### ENTRIES SUPPLIED
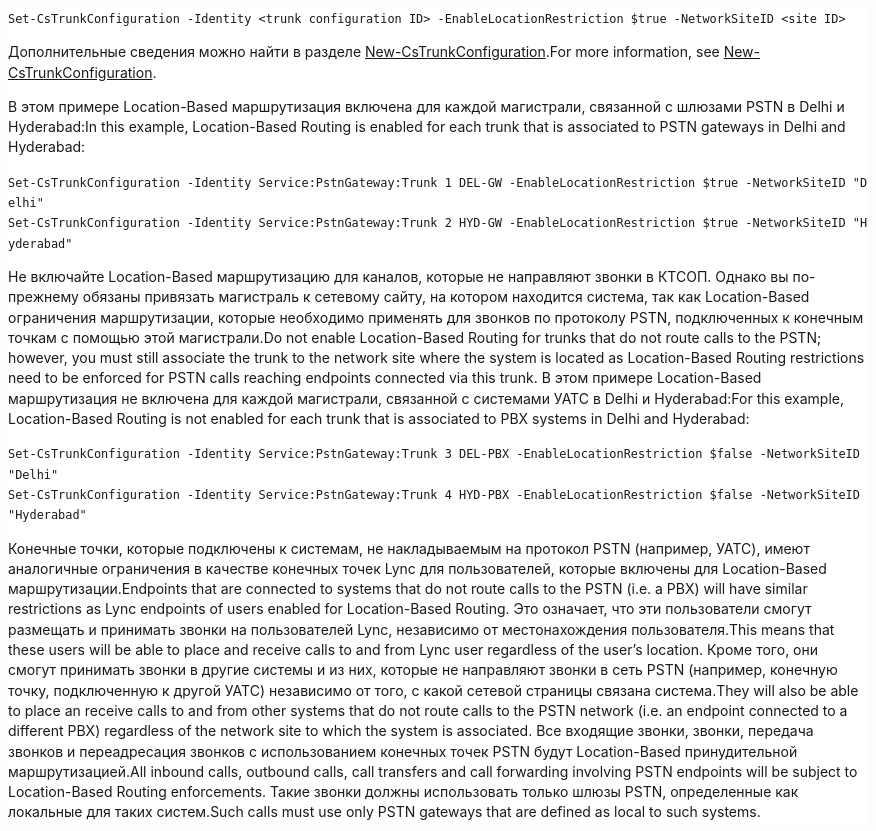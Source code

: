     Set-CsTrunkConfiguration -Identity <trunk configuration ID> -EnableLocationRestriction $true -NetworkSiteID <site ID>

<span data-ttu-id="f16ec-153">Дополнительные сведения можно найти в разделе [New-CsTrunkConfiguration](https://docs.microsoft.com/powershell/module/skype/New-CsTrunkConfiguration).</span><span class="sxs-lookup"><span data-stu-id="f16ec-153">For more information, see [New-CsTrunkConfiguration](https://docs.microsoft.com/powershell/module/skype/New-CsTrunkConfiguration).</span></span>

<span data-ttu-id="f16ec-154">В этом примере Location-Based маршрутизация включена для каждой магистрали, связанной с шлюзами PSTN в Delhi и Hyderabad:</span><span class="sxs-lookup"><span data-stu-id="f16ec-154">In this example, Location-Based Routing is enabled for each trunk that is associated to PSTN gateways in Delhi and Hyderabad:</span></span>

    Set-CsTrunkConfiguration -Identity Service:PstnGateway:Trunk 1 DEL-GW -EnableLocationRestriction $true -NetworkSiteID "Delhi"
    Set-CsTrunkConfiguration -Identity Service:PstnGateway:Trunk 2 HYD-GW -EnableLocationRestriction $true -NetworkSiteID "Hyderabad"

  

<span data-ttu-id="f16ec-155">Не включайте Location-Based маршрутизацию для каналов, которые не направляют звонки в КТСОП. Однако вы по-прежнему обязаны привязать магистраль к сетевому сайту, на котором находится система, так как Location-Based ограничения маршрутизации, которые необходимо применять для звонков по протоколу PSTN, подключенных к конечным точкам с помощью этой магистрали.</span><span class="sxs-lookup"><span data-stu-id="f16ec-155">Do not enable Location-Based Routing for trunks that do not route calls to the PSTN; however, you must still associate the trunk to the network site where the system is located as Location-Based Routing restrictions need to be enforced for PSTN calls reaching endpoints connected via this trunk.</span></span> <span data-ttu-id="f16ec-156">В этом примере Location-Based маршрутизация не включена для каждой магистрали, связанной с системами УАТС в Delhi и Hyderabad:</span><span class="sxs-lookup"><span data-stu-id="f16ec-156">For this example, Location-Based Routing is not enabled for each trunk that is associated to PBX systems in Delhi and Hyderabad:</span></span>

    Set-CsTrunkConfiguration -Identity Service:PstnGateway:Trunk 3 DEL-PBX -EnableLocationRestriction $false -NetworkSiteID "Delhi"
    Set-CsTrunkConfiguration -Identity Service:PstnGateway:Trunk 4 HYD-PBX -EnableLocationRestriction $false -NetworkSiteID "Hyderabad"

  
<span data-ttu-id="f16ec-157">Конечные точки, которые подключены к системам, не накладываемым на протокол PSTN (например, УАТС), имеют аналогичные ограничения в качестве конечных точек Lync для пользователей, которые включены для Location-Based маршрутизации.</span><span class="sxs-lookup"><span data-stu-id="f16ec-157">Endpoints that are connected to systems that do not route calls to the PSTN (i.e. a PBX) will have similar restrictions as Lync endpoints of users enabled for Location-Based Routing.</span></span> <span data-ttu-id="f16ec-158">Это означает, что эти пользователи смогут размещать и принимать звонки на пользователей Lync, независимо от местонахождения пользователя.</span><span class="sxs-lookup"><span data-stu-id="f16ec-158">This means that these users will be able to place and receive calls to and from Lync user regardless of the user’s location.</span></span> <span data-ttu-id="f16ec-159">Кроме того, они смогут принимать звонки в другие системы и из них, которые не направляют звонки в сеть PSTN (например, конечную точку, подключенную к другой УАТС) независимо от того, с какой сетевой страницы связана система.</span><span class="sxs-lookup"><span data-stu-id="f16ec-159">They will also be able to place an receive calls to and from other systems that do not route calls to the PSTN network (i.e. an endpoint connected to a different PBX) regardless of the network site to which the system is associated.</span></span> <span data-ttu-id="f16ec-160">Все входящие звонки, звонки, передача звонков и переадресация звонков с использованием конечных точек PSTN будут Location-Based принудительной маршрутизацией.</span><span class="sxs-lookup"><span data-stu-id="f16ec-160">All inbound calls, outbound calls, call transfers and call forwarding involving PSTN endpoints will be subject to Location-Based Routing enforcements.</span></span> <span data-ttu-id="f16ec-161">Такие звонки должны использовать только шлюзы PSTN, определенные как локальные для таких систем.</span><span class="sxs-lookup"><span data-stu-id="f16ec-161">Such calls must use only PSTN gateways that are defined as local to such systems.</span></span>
######
(WHAT YOU HAVE TO DO): Pull out all lines in the data above that include "each".

(SOLUTION):
<span data-ttu-id="f16ec-154">В этом примере Location-Based маршрутизация включена для каждой магистрали, связанной с шлюзами PSTN в Delhi и Hyderabad:</span><span class="sxs-lookup"><span data-stu-id="f16ec-154">In this example, Location-Based Routing is enabled for each trunk that is associated to PSTN gateways in Delhi and Hyderabad:</span></span>
<span data-ttu-id="f16ec-155">Не включайте Location-Based маршрутизацию для каналов, которые не направляют звонки в КТСОП. Однако вы по-прежнему обязаны привязать магистраль к сетевому сайту, на котором находится система, так как Location-Based ограничения маршрутизации, которые необходимо применять для звонков по протоколу PSTN, подключенных к конечным точкам с помощью этой магистрали.</span><span class="sxs-lookup"><span data-stu-id="f16ec-155">Do not enable Location-Based Routing for trunks that do not route calls to the PSTN; however, you must still associate the trunk to the network site where the system is located as Location-Based Routing restrictions need to be enforced for PSTN calls reaching endpoints connected via this trunk.</span></span> <span data-ttu-id="f16ec-156">В этом примере Location-Based маршрутизация не включена для каждой магистрали, связанной с системами УАТС в Delhi и Hyderabad:</span><span class="sxs-lookup"><span data-stu-id="f16ec-156">For this example, Location-Based Routing is not enabled for each trunk that is associated to PBX systems in Delhi and Hyderabad:</span></span>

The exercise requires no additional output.